During Wednesday's hearing on port security and the credentialing of port personnel, Phil Byrd, president and CEO of South Carolina-based Bulldog Hiway Express, testified before the Subcommittee on the Coast Guard and Maritime Transportation of the Committee on Transportation and Infrastructure.
Byrd's company is an intermodal carrier, and as such is concerned about the proliferation of background checks, fingerprinting and IDs required by individual intermodal ports.
While the situation has been exacerbated by the terrorist attacks of Sept. 11, it started before then, when Florida passed the Florida Seaport Security Act last year. The legislation requires each of Florida's 14 seaports to restrict access to seaports, or specific areas within the port identified as restricted access areas by the seaport's security plan, to persons who have undergone fingerprint-based criminal history checks and met the criteria for allowing access.
"For a trucking company operating in all 14 ports in Florida, this means that all of that company's drivers have to undergo 14 separate fingerprint-based criminal history checks using differing criteria to determine whether that driver will receive 14 separate identification badges," Byrd said. "The cost for the criminal history check and badge for one driver is $74 at the Port of Jacksonville, and the badge is only good for one year. Each year thereafter, the driver must undergo an additional name check with the Florida Department of Law Enforcement before being issued a badge. The cost for this check is $25."
Bulldog Hiway Express, he said, no longer does business in Florida because of this. But other states are reportedly looking at similar legislation, he said.

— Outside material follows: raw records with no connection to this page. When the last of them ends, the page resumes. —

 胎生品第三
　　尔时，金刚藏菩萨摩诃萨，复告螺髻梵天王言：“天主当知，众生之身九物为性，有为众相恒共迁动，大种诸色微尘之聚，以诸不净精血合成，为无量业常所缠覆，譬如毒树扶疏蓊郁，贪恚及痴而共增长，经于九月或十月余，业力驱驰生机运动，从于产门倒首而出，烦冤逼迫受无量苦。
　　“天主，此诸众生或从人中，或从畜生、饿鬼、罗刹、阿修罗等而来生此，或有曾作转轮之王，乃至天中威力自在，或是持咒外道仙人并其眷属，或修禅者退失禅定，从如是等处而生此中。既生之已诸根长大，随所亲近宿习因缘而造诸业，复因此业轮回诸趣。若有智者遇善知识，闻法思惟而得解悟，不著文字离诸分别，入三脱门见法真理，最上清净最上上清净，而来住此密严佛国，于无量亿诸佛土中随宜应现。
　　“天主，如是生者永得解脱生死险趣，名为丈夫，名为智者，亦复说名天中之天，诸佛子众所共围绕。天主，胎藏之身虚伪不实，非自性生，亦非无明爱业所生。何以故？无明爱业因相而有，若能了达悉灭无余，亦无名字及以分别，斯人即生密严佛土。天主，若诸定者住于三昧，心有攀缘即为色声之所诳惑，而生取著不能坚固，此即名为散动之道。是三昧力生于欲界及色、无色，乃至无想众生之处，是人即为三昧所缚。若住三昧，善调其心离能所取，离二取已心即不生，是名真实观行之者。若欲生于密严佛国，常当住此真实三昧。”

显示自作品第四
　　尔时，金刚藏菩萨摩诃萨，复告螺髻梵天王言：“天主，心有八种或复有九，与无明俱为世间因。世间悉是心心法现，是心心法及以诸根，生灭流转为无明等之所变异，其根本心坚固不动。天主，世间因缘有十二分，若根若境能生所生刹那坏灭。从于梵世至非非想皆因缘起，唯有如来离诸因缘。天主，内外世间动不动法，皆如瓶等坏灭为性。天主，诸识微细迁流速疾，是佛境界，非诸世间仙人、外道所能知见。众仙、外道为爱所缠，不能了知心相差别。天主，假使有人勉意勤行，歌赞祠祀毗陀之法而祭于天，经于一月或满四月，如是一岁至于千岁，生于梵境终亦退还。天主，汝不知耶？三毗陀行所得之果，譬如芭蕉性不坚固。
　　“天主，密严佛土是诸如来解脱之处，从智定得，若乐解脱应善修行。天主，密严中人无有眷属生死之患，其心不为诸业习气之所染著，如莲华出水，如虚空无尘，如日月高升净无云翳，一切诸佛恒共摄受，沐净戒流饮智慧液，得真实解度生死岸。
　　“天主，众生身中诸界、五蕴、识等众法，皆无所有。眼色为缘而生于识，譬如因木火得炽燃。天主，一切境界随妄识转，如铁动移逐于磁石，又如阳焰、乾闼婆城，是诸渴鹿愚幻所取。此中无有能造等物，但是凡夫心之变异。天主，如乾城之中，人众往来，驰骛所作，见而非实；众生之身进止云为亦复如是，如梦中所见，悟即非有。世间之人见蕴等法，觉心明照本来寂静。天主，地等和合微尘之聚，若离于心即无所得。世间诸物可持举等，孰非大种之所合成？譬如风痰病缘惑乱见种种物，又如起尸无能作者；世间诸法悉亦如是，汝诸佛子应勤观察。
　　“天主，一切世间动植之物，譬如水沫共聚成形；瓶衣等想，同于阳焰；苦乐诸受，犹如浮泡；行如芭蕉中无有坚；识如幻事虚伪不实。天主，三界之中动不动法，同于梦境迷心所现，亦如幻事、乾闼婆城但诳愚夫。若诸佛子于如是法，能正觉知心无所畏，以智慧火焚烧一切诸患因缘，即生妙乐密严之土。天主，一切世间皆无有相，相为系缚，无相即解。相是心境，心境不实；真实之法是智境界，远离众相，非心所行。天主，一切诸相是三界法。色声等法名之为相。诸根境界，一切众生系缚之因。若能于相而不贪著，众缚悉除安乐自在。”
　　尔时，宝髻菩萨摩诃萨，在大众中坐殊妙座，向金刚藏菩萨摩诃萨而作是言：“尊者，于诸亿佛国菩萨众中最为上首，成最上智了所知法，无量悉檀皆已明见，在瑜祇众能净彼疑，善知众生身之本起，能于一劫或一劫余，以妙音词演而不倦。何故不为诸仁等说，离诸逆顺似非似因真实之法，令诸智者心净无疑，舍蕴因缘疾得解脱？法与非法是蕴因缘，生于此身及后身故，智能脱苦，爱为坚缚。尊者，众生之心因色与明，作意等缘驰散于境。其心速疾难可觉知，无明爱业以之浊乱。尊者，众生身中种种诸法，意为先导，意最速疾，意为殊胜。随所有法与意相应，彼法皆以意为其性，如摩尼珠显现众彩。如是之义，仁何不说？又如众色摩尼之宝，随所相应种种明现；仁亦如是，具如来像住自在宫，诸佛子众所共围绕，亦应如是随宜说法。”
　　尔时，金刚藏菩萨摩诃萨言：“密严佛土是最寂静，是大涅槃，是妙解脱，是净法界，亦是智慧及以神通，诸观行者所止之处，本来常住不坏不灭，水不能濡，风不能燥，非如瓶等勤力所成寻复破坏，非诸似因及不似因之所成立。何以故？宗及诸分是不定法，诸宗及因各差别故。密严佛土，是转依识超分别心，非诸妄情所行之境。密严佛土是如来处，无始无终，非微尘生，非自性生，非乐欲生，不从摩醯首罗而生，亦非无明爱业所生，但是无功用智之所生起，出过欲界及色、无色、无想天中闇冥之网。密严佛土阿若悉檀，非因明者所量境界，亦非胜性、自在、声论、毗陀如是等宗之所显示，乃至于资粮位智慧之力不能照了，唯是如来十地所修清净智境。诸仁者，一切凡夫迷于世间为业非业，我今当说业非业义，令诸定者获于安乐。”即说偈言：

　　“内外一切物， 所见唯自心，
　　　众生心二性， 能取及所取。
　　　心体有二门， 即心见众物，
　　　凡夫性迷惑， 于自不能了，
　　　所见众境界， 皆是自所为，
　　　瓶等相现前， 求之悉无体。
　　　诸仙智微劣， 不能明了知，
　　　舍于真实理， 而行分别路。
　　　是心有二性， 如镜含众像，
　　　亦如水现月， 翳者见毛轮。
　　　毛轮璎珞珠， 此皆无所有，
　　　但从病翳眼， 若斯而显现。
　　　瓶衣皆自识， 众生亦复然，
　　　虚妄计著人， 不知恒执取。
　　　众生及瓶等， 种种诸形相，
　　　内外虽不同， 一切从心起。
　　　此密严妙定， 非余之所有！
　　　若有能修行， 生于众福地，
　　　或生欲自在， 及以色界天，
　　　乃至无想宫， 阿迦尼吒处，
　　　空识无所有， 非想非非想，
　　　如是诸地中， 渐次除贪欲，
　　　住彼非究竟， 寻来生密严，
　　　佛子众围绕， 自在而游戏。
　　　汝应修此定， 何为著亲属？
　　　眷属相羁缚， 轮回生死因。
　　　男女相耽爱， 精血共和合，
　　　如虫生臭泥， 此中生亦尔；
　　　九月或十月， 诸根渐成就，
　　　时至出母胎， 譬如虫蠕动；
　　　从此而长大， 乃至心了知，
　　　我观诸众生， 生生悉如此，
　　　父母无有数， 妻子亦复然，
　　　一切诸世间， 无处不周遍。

"No purpose is served by querying the same criminal history records database of the FBI 14 times for the same driver in order to gain access to the 14 ports within Florida. Nor would any purpose be served by querying the same criminal history records database of the FBI for the same driver three different times in order to gain access to ports in three different states, such as the Port of Charleston, the Port of Savannah, and the Port of Jacksonville. It should only take one check to produce the information to determine whether to issue a uniform, interoperable I.D. card that works at all the ports nationwide."

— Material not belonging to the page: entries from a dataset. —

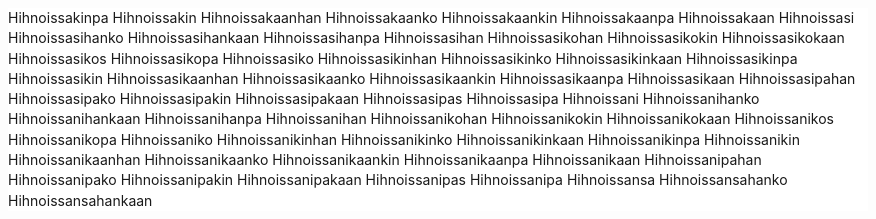 Hihnoissakinpa
Hihnoissakin
Hihnoissakaanhan
Hihnoissakaanko
Hihnoissakaankin
Hihnoissakaanpa
Hihnoissakaan
Hihnoissasi
Hihnoissasihanko
Hihnoissasihankaan
Hihnoissasihanpa
Hihnoissasihan
Hihnoissasikohan
Hihnoissasikokin
Hihnoissasikokaan
Hihnoissasikos
Hihnoissasikopa
Hihnoissasiko
Hihnoissasikinhan
Hihnoissasikinko
Hihnoissasikinkaan
Hihnoissasikinpa
Hihnoissasikin
Hihnoissasikaanhan
Hihnoissasikaanko
Hihnoissasikaankin
Hihnoissasikaanpa
Hihnoissasikaan
Hihnoissasipahan
Hihnoissasipako
Hihnoissasipakin
Hihnoissasipakaan
Hihnoissasipas
Hihnoissasipa
Hihnoissani
Hihnoissanihanko
Hihnoissanihankaan
Hihnoissanihanpa
Hihnoissanihan
Hihnoissanikohan
Hihnoissanikokin
Hihnoissanikokaan
Hihnoissanikos
Hihnoissanikopa
Hihnoissaniko
Hihnoissanikinhan
Hihnoissanikinko
Hihnoissanikinkaan
Hihnoissanikinpa
Hihnoissanikin
Hihnoissanikaanhan
Hihnoissanikaanko
Hihnoissanikaankin
Hihnoissanikaanpa
Hihnoissanikaan
Hihnoissanipahan
Hihnoissanipako
Hihnoissanipakin
Hihnoissanipakaan
Hihnoissanipas
Hihnoissanipa
Hihnoissansa
Hihnoissansahanko
Hihnoissansahankaan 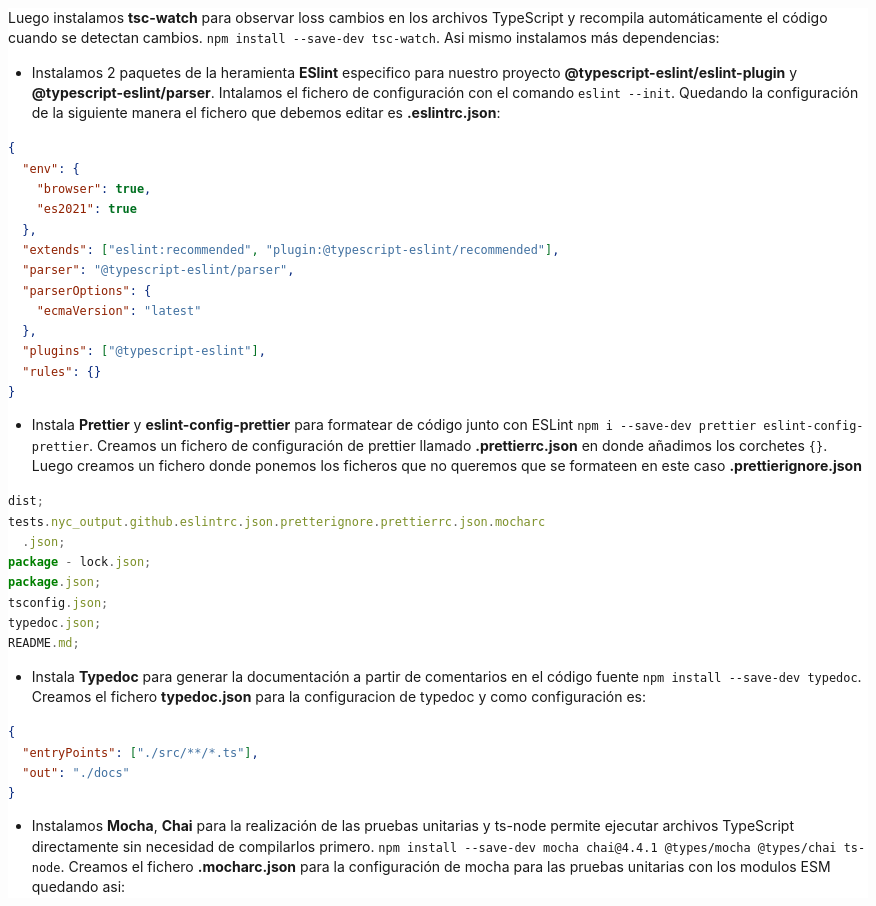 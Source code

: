 Luego instalamos **tsc-watch** para observar loss cambios en los archivos TypeScript y recompila automáticamente el código cuando se detectan cambios. `npm install --save-dev tsc-watch`.
Asi mismo instalamos más dependencias:

- Instalamos 2 paquetes de la heramienta **ESlint** especifico para nuestro proyecto **@typescript-eslint/eslint-plugin** y **@typescript-eslint/parser**. Intalamos el fichero de configuración con el comando `eslint --init`. Quedando la configuración de la siguiente manera el fichero que debemos editar es **.eslintrc.json**:

```json
{
  "env": {
    "browser": true,
    "es2021": true
  },
  "extends": ["eslint:recommended", "plugin:@typescript-eslint/recommended"],
  "parser": "@typescript-eslint/parser",
  "parserOptions": {
    "ecmaVersion": "latest"
  },
  "plugins": ["@typescript-eslint"],
  "rules": {}
}
```

- Instala **Prettier** y **eslint-config-prettier** para formatear de código junto con ESLint `npm i --save-dev prettier eslint-config-prettier`. Creamos un fichero de configuración de prettier llamado **.prettierrc.json** en donde añadimos los corchetes `{}`. Luego creamos un fichero donde ponemos los ficheros que no queremos que se formateen en este caso **.prettierignore.json**

```javascript
dist;
tests.nyc_output.github.eslintrc.json.pretterignore.prettierrc.json.mocharc
  .json;
package - lock.json;
package.json;
tsconfig.json;
typedoc.json;
README.md;
```

- Instala **Typedoc** para generar la documentación a partir de comentarios en el código fuente `npm install --save-dev typedoc`. Creamos el fichero **typedoc.json** para la configuracion de typedoc y como configuración es:

```json
{
  "entryPoints": ["./src/**/*.ts"],
  "out": "./docs"
}
```

- Instalamos **Mocha**, **Chai** para la realización de las pruebas unitarias y ts-node permite ejecutar archivos TypeScript directamente sin necesidad de compilarlos primero. `npm install --save-dev mocha chai@4.4.1 @types/mocha @types/chai ts-node`. Creamos el fichero **.mocharc.json** para la configuración de mocha para las pruebas unitarias con los modulos ESM quedando asi:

The U.S. Department of Transportation, Byrd noted, is already working on the concept for a national transportation worker ID card.

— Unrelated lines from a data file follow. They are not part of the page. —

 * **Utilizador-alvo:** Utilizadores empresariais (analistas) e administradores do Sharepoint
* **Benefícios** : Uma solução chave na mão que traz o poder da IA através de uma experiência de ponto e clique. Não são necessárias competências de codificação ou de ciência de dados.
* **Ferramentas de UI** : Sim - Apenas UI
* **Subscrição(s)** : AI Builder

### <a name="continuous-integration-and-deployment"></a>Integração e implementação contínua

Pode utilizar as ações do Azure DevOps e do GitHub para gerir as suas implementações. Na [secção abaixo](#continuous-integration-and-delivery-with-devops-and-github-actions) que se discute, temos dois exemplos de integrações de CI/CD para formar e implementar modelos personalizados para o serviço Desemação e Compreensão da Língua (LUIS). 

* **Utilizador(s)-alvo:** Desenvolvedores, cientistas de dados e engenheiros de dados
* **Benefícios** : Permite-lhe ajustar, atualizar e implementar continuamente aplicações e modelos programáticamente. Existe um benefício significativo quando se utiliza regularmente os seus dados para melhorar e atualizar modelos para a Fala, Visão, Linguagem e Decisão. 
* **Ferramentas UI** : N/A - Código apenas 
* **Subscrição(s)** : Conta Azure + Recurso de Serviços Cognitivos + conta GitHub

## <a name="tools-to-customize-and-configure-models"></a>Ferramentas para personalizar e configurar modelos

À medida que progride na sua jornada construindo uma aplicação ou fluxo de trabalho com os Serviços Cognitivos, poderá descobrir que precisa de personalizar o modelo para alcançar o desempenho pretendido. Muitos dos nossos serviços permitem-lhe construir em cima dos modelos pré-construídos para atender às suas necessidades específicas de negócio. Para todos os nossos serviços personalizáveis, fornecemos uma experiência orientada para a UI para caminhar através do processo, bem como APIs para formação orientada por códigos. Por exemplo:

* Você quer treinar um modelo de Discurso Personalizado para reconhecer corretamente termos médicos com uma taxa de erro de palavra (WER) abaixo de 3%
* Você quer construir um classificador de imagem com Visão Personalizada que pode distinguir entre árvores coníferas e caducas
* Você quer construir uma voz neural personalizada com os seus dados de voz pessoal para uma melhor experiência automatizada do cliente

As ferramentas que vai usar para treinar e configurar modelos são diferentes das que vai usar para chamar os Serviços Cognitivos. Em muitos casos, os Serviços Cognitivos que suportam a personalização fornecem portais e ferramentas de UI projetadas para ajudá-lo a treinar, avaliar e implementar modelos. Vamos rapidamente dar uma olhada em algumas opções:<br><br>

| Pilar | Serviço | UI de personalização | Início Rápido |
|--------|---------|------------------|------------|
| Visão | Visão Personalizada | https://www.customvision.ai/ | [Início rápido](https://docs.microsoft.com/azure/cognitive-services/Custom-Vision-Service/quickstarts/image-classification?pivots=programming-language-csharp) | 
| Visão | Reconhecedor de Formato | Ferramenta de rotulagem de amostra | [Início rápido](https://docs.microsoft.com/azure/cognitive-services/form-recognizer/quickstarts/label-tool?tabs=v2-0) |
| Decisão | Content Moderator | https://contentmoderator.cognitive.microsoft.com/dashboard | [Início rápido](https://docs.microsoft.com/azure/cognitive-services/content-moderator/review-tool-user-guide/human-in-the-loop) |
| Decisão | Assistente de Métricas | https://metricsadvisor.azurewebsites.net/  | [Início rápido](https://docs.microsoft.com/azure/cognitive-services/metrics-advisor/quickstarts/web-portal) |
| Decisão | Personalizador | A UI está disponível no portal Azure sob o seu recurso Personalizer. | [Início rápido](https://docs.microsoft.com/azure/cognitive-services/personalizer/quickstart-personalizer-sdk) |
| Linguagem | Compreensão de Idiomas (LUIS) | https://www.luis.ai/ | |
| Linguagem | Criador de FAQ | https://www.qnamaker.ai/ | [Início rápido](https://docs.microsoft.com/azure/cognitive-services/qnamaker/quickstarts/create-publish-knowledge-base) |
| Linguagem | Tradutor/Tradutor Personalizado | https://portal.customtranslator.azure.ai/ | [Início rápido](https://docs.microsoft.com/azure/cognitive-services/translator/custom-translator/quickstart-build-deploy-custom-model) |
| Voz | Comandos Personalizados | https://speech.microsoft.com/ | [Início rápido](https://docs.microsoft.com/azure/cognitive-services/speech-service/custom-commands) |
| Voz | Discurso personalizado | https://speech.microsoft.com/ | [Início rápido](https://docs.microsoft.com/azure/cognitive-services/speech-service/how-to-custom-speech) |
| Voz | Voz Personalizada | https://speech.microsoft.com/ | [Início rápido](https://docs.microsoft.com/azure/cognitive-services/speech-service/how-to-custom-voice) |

The ATA, Byrd said, has proposed a model in which a private, government-designated entity, such as ATA, would play a central role in channeling criminal history record checks for a segment of the transportation industry -- in ATA's case, trucking -- and issuing properly designed transportation worker ID cards pursuant to government standards and guidelines.
"Under the ATA proposal, my company could channel the fingerprints of a potential employee to the FBI through the designated entity," Byrd said. "The government could check those prints against any database it desires, but only the results of the check against the FBI criminal history record databases would be provided to us."
The card would contain the employee's fingerprints and conform with DOT-prescribed software and hardware standards. The employee could then use the card to access seaports, airports, and any other areas that may restrict access for security purposes.
The Teamsters union issued a statement announcing its opposition to the proposal.
"Through this arrangement, the ATA and its member employees could have unfettered access to a broad range of sensitive information, including information concerning an employee's past wholly irrelevant to seaport security," the union said in a statement.
"We oppose this fox guarding the chicken coop approach," said Teamsters President James P. Hoffa. "As we have seen in the airline industry, such unlimited access to an employee's history, by a non-neutral party, has led to abusive practices."